Multiple distinctive collexeme analysis (MDCA)

Function to perform Multiple Distinctive Collexeme Analysis (MDCA) in Rajeg (2019, Chapter 7).

mdca(
  df = NULL,
  cxn_var = "synonyms",
  coll_var = "metaphors",
  already_count_table = FALSE,
  assocstr_digits = 3L,
  correct_holm = TRUE,
  concise_output = TRUE
)

Arguments

the data frame for the thesis (phd_data_metaphor) included in the package.

cxn_var

character strings for the column name for the constructions variable, in this case, the "synonyms" column.

coll_var

character strings for the column name for the collocates variable, in this case, the "metaphors" column.

already_count_table

logical; the default is FALSE indicating mdca takes raw input data frame for observation-per-row format as in the case of phd_data_metaphor. When it is TRUE, it expects tidy co-occurrence count between values of var_cxn and var_coll with three columns:

synonyms	metaphors	n
kesenangan	happiness is a possessable object	182
kebahagiaan	happiness is a possessable object	181
...	...	...

assocstr_digits

integer for the floating points/digits of the Association Strength. The default is 3L.

correct_holm

logical; the default is TRUE for performing Holm's correction method of the p-value (cf. Gries, 2009, p. 249).

concise_output

logical; if TRUE (the default), mdca outputs the following columns:

metaphors
synonyms
n (for the observed co-occurrence frequency between metaphors and the synonyms).
exp (for the expected co-occurrence frequency between metaphors and the synonyms).
p_binomial (the one-tailed p-value of the Binomial Test).
assocstr (the log10 transformed values of the p-value of the Binomial Test. The assocstr values are positive when n is higher than the exp frequency, and they are negative when otherwise.).
p_holm (when correct_holm is TRUE)
dec (significance decision after Holm's correction) (when correct_holm is TRUE)

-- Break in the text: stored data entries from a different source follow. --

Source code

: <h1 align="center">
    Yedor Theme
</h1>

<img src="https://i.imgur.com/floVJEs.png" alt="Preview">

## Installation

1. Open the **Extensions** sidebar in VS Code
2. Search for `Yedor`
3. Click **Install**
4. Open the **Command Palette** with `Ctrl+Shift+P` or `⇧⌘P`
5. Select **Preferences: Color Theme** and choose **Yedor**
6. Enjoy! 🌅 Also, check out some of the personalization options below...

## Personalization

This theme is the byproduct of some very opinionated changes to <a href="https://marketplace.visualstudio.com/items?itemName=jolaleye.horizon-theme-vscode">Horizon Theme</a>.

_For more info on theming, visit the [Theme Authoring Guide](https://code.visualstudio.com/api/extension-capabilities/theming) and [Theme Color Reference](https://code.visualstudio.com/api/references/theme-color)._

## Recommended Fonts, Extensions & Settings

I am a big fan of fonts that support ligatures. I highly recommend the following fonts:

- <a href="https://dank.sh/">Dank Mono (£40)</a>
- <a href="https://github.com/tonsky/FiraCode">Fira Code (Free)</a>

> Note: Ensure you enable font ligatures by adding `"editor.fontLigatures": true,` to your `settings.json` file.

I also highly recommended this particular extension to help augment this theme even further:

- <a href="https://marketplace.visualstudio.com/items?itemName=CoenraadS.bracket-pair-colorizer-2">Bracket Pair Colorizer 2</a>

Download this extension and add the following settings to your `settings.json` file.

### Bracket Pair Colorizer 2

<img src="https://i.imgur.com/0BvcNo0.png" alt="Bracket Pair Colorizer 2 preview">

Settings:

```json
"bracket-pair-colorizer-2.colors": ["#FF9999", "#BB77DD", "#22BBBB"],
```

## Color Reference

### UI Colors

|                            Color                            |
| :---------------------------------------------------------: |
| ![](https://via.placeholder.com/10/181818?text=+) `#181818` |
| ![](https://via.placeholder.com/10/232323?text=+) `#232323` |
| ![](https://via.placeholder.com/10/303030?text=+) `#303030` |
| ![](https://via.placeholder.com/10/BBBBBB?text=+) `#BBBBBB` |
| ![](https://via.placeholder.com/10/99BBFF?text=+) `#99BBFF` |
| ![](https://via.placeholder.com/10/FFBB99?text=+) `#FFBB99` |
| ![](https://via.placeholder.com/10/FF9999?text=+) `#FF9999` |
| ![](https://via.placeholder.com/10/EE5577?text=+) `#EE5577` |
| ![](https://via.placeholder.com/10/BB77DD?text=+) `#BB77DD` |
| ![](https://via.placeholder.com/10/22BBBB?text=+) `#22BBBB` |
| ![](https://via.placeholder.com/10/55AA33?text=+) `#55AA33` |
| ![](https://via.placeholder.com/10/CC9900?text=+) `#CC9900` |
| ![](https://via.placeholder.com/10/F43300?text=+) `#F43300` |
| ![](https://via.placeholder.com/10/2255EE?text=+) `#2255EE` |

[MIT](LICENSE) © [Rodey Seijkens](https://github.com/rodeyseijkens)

If concise_output is FALSE, mdca returns the total tokens in the data, total frequency of each collexeme/collocate, total frequency of each construction, the sum of absolute deviation of the collexeme/collocate, the construction name, showing the largest deviation from the expected, co-occurrence frequency with the collexeme, expected probability of the co-occurrence, and the direction of the deviation from the expected frequency (i.e., whether a collexeme is attracted or repelled by a construction).

Value

A tbl_df (cf. the concise_output).

Details

The mdca function is built on top of the core members of the tidyverse suit of packages. The computation of the Association Strength is based on the dbinom function (Gries, 2009, pp. 41-42; cf. Hilpert, 2006). The computation of the corrected p-value of the one-tailed Binomial Test with Holm's method is performed using p.adjust.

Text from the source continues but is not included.